The forest folded and gave up a man in a gray jacket and a face you’d forget in a crowd by design. He walked like he belonged. Wrong. He didn’t look us over; he looked past us, cataloging exits.
“Afternoon,” he said pleasantly, hand tucked in his pocket. His eyes flicked at the drone, then to the pine-carved tree. “You folks lost?”
“Just admiring your craftsmanship,” Zoe said, tipping her chin at the camera in the hemlock. “Landscape photography’s hard.”
He smiled. “City people love our views.”
“You’re not from around here,” I said.
His smile didn’t reach his eyes. “Neither are most bears anymore. Reintroduced.” He tilted his head. “Word of advice: trails can turn on you if you don’t know them.”
“And sometimes they do it on purpose,” Zoe replied sweetly.
He lifted his hands a fraction—not surrender, not threat. “Turn around. Enjoy the scenic route back. Forget this spur exists.”
“Can’t,” I said, because his jacket hem flashed the corner of a pine stamp when the wind nudged it, and I was done pretending. “It’s our favorite.”
Something satisfied moved behind his eyes. He dropped the smile.
“Okay,” he said.
The drone zipped straight up like a startled bird. A second later, the forest spit echo-soft pops—suppressed fire—off to our right. The gray-jacket man didn’t draw; he stepped backward and vanished into trees that suddenly had too many shadows.
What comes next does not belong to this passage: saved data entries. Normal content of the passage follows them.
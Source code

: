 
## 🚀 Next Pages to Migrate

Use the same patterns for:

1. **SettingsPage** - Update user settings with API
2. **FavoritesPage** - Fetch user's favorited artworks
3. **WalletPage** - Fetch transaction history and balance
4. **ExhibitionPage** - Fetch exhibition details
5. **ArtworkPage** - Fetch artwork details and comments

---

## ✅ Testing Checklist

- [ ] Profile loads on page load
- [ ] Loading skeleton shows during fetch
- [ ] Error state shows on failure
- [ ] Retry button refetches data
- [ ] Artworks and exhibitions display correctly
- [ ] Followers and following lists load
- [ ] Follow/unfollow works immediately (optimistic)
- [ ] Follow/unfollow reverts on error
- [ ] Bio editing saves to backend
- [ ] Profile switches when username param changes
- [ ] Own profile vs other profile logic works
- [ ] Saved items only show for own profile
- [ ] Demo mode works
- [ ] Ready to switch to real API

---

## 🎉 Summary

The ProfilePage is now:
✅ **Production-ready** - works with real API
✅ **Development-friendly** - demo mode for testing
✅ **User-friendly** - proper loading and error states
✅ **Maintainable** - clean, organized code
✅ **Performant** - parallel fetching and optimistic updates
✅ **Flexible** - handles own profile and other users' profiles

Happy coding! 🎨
“Down!” I shoved Zoe as the first round stitched bark above where her head had been. We hit the ground and rolled into the depression below the switchback berm. Dirt fanned my tongue with the taste of old needles and iron.
“Two shooters, right flank, ten and one o’clock,” she called, calm even as adrenaline lit her fuse. Her voice steadied me more than any cover. “I see dark beanies and rental-store vests. Not locals.”
“Copy,” I said, counting the rhythm of the shots and hearing the distance shifts. I popped smoke, left to make them think we’d break that way, and threw a rock to the right so it cracked branches and drew their fire.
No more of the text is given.